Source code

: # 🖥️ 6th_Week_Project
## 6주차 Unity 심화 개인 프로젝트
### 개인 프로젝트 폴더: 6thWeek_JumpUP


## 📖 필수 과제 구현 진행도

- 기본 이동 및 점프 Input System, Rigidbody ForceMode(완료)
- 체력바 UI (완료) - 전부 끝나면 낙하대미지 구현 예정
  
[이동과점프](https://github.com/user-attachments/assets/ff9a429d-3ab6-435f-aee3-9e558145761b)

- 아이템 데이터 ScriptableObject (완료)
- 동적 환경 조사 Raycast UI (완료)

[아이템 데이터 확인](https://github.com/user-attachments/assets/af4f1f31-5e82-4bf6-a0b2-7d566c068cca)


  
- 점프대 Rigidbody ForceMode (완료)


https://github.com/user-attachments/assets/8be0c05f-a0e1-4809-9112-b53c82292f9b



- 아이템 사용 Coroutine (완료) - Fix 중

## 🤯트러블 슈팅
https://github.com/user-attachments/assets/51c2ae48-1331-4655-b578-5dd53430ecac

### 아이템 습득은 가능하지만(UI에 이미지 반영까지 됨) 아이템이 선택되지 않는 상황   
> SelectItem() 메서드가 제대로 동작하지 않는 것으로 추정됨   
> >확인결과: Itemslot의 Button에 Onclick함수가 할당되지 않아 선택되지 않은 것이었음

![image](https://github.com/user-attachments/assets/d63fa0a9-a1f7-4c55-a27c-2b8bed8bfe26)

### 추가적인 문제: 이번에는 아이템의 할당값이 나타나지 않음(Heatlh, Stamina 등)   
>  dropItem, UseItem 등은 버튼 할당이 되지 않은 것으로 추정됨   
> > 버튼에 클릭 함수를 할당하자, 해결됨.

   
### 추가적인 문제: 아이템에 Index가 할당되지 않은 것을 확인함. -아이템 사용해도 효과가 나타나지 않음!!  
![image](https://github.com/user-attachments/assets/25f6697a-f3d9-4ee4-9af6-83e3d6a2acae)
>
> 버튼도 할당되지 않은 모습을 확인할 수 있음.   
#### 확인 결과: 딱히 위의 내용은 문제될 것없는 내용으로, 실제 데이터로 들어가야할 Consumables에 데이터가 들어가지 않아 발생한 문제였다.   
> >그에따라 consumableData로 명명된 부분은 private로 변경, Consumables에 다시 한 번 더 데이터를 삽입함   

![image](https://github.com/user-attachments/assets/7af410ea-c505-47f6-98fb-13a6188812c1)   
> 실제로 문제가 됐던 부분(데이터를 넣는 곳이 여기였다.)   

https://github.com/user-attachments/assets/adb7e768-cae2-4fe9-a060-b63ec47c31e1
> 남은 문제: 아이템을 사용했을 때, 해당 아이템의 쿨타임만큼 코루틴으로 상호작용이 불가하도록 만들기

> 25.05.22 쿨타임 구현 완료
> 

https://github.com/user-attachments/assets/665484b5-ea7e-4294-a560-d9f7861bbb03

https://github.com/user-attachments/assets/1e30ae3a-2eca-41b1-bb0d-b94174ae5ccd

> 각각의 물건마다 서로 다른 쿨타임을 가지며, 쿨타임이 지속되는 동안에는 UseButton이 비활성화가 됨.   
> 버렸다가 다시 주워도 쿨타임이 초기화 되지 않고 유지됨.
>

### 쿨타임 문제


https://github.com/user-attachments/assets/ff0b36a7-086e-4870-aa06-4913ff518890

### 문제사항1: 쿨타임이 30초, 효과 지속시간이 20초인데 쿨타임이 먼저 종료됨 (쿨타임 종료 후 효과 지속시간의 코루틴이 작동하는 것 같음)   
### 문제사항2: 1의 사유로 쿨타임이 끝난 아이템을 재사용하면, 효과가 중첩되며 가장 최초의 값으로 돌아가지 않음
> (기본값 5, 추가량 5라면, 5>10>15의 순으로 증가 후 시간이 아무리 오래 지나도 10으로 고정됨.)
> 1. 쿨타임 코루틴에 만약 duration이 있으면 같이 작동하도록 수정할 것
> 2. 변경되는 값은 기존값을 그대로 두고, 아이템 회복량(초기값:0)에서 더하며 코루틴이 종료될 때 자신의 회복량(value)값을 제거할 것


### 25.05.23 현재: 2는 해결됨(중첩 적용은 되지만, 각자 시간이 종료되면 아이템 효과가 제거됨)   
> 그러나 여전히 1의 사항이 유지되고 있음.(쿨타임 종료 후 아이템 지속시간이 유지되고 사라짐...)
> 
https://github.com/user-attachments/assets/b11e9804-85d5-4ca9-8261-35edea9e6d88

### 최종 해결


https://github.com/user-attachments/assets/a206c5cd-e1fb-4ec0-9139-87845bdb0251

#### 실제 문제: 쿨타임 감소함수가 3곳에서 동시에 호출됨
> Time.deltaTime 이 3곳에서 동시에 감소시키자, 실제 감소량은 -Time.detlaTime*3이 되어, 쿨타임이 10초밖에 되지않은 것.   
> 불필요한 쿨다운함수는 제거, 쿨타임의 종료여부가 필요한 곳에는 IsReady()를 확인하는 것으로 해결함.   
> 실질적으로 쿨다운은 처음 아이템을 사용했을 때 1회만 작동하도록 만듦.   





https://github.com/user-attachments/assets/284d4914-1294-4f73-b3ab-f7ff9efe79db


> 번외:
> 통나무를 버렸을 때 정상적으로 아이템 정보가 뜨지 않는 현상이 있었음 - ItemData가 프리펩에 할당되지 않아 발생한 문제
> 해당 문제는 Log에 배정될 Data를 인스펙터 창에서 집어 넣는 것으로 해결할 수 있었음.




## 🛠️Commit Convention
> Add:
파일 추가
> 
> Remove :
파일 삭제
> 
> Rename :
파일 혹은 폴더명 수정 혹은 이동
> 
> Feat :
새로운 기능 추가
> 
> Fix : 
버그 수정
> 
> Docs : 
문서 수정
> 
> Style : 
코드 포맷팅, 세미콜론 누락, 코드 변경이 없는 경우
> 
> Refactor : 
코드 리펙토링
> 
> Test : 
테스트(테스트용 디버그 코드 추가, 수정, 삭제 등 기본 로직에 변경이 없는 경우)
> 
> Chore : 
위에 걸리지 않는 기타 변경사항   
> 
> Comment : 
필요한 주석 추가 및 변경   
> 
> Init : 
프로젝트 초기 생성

● ● ● ●

▸ **WORK TO COMPLETE**:
What is needed is an exact copy of all the records.

▸ **FINAL ANSWER**:
Source code

: # 🖥️ 6th_Week_Project
## 6주차 Unity 심화 개인 프로젝트
### 개인 프로젝트 폴더: 6thWeek_JumpUP


## 📖 필수 과제 구현 진행도

- 기본 이동 및 점프 Input System, Rigidbody ForceMode(완료)
- 체력바 UI (완료) - 전부 끝나면 낙하대미지 구현 예정
  
[이동과점프](https://github.com/user-attachments/assets/ff9a429d-3ab6-435f-aee3-9e558145761b)

- 아이템 데이터 ScriptableObject (완료)
- 동적 환경 조사 Raycast UI (완료)

[아이템 데이터 확인](https://github.com/user-attachments/assets/af4f1f31-5e82-4bf6-a0b2-7d566c068cca)


  
- 점프대 Rigidbody ForceMode (완료)


https://github.com/user-attachments/assets/8be0c05f-a0e1-4809-9112-b53c82292f9b



- 아이템 사용 Coroutine (완료) - Fix 중

## 🤯트러블 슈팅
https://github.com/user-attachments/assets/51c2ae48-1331-4655-b578-5dd53430ecac

### 아이템 습득은 가능하지만(UI에 이미지 반영까지 됨) 아이템이 선택되지 않는 상황   
> SelectItem() 메서드가 제대로 동작하지 않는 것으로 추정됨   
> >확인결과: Itemslot의 Button에 Onclick함수가 할당되지 않아 선택되지 않은 것이었음

![image](https://github.com/user-attachments/assets/d63fa0a9-a1f7-4c55-a27c-2b8bed8bfe26)

### 추가적인 문제: 이번에는 아이템의 할당값이 나타나지 않음(Heatlh, Stamina 등)   
>  dropItem, UseItem 등은 버튼 할당이 되지 않은 것으로 추정됨   
> > 버튼에 클릭 함수를 할당하자, 해결됨.

   
### 추가적인 문제: 아이템에 Index가 할당되지 않은 것을 확인함. -아이템 사용해도 효과가 나타나지 않음!!  
![image](https://github.com/user-attachments/assets/25f6697a-f3d9-4ee4-9af6-83e3d6a2acae)
>
> 버튼도 할당되지 않은 모습을 확인할 수 있음.   
#### 확인 결과: 딱히 위의 내용은 문제될 것없는 내용으로, 실제 데이터로 들어가야할 Consumables에 데이터가 들어가지 않아 발생한 문제였다.   
> >그에따라 consumableData로 명명된 부분은 private로 변경, Consumables에 다시 한 번 더 데이터를 삽입함   

![image](https://github.com/user-attachments/assets/7af410ea-c505-47f6-98fb-13a6188812c1)   
> 실제로 문제가 됐던 부분(데이터를 넣는 곳이 여기였다.)   

https://github.com/user-attachments/assets/adb7e768-cae2-4fe9-a060-b63ec47c31e1
> 남은 문제: 아이템을 사용했을 때, 해당 아이템의 쿨타임만큼 코루틴으로 상호작용이 불가하도록 만들기

> 25.05.22 쿨타임 구현 완료
> 

https://github.com/user-attachments/assets/665484b5-ea7e-4294-a560-d9f7861bbb03

https://github.com/user-attachments/assets/1e30ae3a-2eca-41b1-bb0d-b94174ae5ccd

> 각각의 물건마다 서로 다른 쿨타임을 가지며, 쿨타임이 지속되는 동안에는 UseButton이 비활성화가 됨.   
> 버렸다가 다시 주워도 쿨타임이 초기화 되지 않고 유지됨.
>

### 쿨타임 문제


https://github.com/user-attachments/assets/ff0b36a7-086e-4870-aa06-4913ff518890

### 문제사항1: 쿨타임이 30초, 효과 지속시간이 20초인데 쿨타임이 먼저 종료됨 (쿨타임 종료 후 효과 지속시간의 코루틴이 작동하는 것 같음)   
### 문제사항2: 1의 사유로 쿨타임이 끝난 아이템을 재사용하면, 효과가 중첩되며 가장 최초의 값으로 돌아가지 않음
> (기본값 5, 추가량 5라면, 5>10>15의 순으로 증가 후 시간이 아무리 오래 지나도 10으로 고정됨.)
> 1. 쿨타임 코루틴에 만약 duration이 있으면 같이 작동하도록 수정할 것
> 2. 변경되는 값은 기존값을 그대로 두고, 아이템 회복량(초기값:0)에서 더하며 코루틴이 종료될 때 자신의 회복량(value)값을 제거할 것


### 25.05.23 현재: 2는 해결됨(중첩 적용은 되지만, 각자 시간이 종료되면 아이템 효과가 제거됨)   
> 그러나 여전히 1의 사항이 유지되고 있음.(쿨타임 종료 후 아이템 지속시간이 유지되고 사라짐...)
> 
https://github.com/user-attachments/assets/b11e9804-85d5-4ca9-8261-35edea9e6d88

### 최종 해결


https://github.com/user-attachments/assets/a206c5cd-e1fb-4ec0-9139-87845bdb0251

#### 실제 문제: 쿨타임 감소함수가 3곳에서 동시에 호출됨
> Time.deltaTime 이 3곳에서 동시에 감소시키자, 실제 감소량은 -Time.detlaTime*3이 되어, 쿨타임이 10초밖에 되지않은 것.   
> 불필요한 쿨다운함수는 제거, 쿨타임의 종료여부가 필요한 곳에는 IsReady()를 확인하는 것으로 해결함.   
> 실질적으로 쿨다운은 처음 아이템을 사용했을 때 1회만 작동하도록 만듦.   





https://github.com/user-attachments/assets/284d4914-1294-4f73-b3ab-f7ff9efe79db


> 번외:
> 통나무를 버렸을 때 정상적으로 아이템 정보가 뜨지 않는 현상이 있었음 - ItemData가 프리펩에 할당되지 않아 발생한 문제
> 해당 문제는 Log에 배정될 Data를 인스펙터 창에서 집어 넣는 것으로 해결할 수 있었음.




## 🛠️Commit Convention
> Add:
파일 추가
> 
> Remove :
파일 삭제
> 
> Rename :
파일 혹은 폴더명 수정 혹은 이동
> 
> Feat :
새로운 기능 추가
> 
> Fix : 
버그 수정
> 
> Docs : 
문서 수정
> 
> Style : 
코드 포맷팅, 세미콜론 누락, 코드 변경이 없는 경우
> 
> Refactor : 
코드 리펙토링
> 
> Test : 
테스트(테스트용 디버그 코드 추가, 수정, 삭제 등 기본 로직에 변경이 없는 경우)
> 
> Chore : 
위에 걸리지 않는 기타 변경사항   
> 
> Comment : 
필요한 주석 추가 및 변경   
> 
> Init : 
프로젝트 초기 생성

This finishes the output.